Davis, 29, talks to us about what "Always Shine" says about what we expect from women, being apologetic and her difficulty when playing quiet.
This film says a lot about the way roles for women are so limited that even when one actress isn’t successful and another is, the one that is has to put up with less-than-desirable roles.
The actress thing, to me, is secondary to the female aspect. What was important to me was the consequence of asking women to perform very specific types of gender identity in order to be successful — personally, professionally and in any way. The actress thing is a super smart surrogate for this gender expression, because [being an actress] requires an emblematic version of that ideal. There’s a powder keg that arises when you ask women to put themselves into smaller and smaller boxes. At a certain point, those boxes can’t contain all the self-loathing that you’re putting in them. And they will just explode.
Society demands that women conform to certain types.
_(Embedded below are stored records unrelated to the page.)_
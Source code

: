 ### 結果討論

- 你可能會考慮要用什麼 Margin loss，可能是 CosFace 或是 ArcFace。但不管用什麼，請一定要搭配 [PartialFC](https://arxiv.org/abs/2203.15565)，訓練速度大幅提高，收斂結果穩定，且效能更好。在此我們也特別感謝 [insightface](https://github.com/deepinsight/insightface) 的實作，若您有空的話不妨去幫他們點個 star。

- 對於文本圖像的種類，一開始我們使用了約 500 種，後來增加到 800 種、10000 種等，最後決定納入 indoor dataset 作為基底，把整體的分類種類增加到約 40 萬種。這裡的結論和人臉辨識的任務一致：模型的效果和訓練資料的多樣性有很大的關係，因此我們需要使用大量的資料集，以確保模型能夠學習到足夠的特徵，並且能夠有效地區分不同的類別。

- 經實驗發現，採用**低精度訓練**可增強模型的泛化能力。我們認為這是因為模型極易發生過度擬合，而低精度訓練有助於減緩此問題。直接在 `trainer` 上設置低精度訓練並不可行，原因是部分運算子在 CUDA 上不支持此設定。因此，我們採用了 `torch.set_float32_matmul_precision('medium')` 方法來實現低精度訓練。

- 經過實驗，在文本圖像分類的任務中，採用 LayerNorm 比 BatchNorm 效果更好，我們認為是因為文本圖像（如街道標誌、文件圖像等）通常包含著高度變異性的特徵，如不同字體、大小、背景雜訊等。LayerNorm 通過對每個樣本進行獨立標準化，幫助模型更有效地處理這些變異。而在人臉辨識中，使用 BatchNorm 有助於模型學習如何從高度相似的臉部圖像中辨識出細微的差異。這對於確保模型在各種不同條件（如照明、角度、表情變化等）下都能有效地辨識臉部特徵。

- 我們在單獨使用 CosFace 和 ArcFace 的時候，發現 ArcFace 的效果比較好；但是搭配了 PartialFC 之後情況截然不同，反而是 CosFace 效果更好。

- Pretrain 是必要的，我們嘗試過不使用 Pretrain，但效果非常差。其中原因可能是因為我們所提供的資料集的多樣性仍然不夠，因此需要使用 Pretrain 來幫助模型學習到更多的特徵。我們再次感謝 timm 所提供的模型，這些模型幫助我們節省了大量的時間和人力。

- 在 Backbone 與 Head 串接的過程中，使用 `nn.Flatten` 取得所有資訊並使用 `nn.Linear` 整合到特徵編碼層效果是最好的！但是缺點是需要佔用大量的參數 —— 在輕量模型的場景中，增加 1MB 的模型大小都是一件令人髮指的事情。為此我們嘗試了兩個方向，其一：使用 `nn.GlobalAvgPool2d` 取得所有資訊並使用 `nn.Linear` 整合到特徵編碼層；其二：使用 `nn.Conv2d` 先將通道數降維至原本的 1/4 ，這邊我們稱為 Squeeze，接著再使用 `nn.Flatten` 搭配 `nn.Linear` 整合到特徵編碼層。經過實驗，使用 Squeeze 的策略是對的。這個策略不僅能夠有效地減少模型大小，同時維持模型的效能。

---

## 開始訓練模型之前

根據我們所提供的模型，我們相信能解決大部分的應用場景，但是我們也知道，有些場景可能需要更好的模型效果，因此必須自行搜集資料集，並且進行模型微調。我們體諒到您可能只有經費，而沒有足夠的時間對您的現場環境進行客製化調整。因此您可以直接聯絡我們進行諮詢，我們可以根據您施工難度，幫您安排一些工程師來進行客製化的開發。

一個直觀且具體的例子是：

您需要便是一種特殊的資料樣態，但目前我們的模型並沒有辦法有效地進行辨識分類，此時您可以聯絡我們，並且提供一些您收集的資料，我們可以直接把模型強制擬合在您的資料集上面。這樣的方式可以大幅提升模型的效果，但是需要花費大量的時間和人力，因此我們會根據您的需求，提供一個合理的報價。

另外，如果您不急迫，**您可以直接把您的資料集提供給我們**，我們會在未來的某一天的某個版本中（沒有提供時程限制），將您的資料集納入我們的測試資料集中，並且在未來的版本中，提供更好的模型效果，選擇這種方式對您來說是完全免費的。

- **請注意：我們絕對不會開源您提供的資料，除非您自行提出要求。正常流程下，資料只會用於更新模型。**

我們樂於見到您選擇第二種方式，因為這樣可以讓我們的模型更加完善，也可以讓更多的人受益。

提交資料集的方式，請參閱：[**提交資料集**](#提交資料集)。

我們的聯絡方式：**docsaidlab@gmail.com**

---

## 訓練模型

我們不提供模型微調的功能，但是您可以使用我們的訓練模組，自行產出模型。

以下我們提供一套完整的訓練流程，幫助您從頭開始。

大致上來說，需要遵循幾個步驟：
Otherwise they’re ignored, and if they speak out, they’re attacked.
You exist in this liminal space where you’re constantly trying to figure out how to adjust your body or your behavior to be more like the version of success you see. That’s a really [laughs] claustrophobic experience to have — to constantly have to become a thing that is not tangible or real. It’s just a vision you see in front of you that’s better than you are.
I think we’re all encouraged to be performative in some way, even if you’re a man.
Of course! We’re all asked to perform. I think the repercussions for women are wider known. I can’t speak to the male experience; I can only speak to the female experience. I find it hard. I especially found it hard growing up and not being very petite or shy. I was aggressive and a maybe little bit violent and intense. There is something unfused about my self-expression. I, uh [laughs], I got a lot of feedback, that it was wrong and gross and undesirable. I saw what was considered desirable next to me all the time, and I tried to become those things. I think it’s super impressive for men, too.